## Extracted data
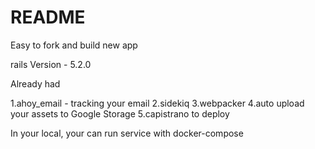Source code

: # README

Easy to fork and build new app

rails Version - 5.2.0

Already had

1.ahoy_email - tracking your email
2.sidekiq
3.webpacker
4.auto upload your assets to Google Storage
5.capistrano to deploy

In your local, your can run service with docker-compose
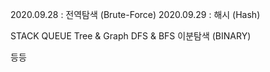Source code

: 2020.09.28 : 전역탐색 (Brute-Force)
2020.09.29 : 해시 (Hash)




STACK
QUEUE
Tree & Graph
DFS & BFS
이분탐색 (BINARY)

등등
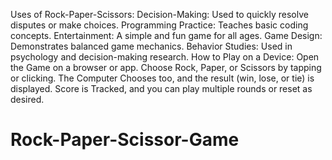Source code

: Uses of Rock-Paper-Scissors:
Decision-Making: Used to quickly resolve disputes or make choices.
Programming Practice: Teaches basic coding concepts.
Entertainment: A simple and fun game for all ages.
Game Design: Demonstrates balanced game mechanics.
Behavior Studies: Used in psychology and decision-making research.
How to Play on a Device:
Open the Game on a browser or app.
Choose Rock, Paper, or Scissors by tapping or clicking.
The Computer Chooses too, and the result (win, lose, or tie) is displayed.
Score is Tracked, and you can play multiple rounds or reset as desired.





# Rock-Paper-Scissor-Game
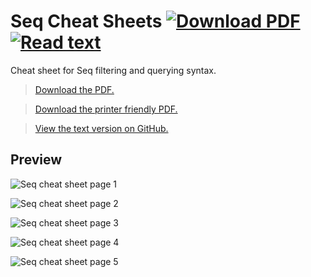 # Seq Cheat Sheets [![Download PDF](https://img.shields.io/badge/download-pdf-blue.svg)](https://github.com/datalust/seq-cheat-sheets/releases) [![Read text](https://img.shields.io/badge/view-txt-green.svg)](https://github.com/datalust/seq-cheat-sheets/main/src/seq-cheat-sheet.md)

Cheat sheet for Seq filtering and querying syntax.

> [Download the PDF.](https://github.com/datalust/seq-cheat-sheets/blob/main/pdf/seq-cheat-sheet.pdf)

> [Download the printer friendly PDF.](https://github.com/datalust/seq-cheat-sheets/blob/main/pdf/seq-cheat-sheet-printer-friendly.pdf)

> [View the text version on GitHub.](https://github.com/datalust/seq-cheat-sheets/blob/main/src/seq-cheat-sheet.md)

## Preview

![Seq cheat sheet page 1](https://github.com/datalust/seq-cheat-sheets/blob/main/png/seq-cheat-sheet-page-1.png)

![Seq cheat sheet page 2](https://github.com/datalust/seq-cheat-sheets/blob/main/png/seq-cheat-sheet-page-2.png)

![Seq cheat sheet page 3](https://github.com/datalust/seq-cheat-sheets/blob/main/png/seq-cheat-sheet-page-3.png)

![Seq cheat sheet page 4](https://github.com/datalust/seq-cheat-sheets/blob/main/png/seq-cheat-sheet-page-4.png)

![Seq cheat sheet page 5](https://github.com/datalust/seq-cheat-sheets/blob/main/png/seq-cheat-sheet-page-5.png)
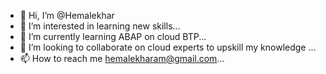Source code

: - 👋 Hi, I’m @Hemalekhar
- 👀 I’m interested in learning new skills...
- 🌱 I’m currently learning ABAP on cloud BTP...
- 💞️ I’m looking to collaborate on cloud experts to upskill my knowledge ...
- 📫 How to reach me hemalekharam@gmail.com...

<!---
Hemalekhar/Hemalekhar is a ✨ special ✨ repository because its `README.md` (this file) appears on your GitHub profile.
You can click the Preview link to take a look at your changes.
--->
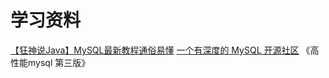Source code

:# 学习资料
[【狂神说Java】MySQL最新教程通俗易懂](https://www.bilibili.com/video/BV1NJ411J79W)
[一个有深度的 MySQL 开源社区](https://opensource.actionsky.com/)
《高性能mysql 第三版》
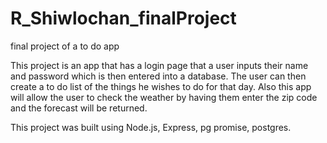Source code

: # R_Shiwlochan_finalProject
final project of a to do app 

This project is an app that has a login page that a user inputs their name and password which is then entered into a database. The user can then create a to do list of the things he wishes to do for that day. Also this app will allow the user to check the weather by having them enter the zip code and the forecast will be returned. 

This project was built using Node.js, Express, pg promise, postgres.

## What you should do
Copy only what runs above from the line containing "이분탐색 (BINARY)" through the line containing "How to Play", exactly. Leave out the pictures.

## Response box
이분탐색 (BINARY)

등등
Source code

: Uses of Rock-Paper-Scissors:
Decision-Making: Used to quickly resolve disputes or make choices.
Programming Practice: Teaches basic coding concepts.
Entertainment: A simple and fun game for all ages.
Game Design: Demonstrates balanced game mechanics.
Behavior Studies: Used in psychology and decision-making research.
How to Play on a Device:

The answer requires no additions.